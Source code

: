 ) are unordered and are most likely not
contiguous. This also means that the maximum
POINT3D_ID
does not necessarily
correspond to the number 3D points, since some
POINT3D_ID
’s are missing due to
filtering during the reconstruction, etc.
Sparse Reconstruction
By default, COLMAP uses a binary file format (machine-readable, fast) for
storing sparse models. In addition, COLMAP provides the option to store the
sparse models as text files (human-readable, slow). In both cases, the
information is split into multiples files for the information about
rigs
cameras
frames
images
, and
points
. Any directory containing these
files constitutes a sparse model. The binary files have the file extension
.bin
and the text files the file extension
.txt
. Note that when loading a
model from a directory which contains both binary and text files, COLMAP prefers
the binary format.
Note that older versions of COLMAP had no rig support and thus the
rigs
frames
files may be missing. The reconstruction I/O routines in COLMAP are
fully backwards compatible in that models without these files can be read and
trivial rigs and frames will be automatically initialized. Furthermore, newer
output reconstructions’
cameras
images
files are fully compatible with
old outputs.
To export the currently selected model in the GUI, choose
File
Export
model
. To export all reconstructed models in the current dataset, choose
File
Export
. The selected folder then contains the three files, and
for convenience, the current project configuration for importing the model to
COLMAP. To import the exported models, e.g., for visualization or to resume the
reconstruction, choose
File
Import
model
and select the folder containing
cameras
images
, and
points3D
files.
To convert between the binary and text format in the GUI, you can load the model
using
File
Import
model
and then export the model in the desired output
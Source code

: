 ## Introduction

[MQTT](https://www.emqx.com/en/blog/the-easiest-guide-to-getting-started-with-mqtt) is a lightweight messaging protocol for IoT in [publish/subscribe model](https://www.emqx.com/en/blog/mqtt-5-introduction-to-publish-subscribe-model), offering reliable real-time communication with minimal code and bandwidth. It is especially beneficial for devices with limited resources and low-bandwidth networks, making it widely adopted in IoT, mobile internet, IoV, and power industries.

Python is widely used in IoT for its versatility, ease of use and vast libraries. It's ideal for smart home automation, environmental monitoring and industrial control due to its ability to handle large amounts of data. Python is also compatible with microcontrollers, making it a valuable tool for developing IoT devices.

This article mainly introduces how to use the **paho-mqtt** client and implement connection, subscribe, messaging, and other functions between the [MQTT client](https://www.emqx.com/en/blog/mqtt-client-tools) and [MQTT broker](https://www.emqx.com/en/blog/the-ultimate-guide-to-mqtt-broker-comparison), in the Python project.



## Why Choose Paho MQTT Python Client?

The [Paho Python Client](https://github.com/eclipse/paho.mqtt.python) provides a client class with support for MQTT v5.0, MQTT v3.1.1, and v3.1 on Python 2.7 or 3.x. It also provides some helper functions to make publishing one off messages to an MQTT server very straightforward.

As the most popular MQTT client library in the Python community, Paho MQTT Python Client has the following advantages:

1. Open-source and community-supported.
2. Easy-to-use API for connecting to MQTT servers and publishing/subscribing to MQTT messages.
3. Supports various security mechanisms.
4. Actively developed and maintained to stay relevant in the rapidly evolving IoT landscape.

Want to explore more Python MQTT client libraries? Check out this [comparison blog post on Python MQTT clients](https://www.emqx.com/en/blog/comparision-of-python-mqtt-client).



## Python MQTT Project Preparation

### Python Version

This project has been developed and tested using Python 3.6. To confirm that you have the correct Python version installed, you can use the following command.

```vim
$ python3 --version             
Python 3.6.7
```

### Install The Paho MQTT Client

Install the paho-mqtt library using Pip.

========

Directions: The lines holding the word "files" are the answer. Find them in the entries and copy them.

The answer:
sparse models as text files (human-readable, slow). In both cases, the
information is split into multiples files for the information about
files constitutes a sparse model. The binary files have the file extension
and the text files the file extension
model from a directory which contains both binary and text files, COLMAP prefers
files may be missing. The reconstruction I/O routines in COLMAP are
fully backwards compatible in that models without these files can be read and
files are fully compatible with
. The selected folder then contains the three files, and
files.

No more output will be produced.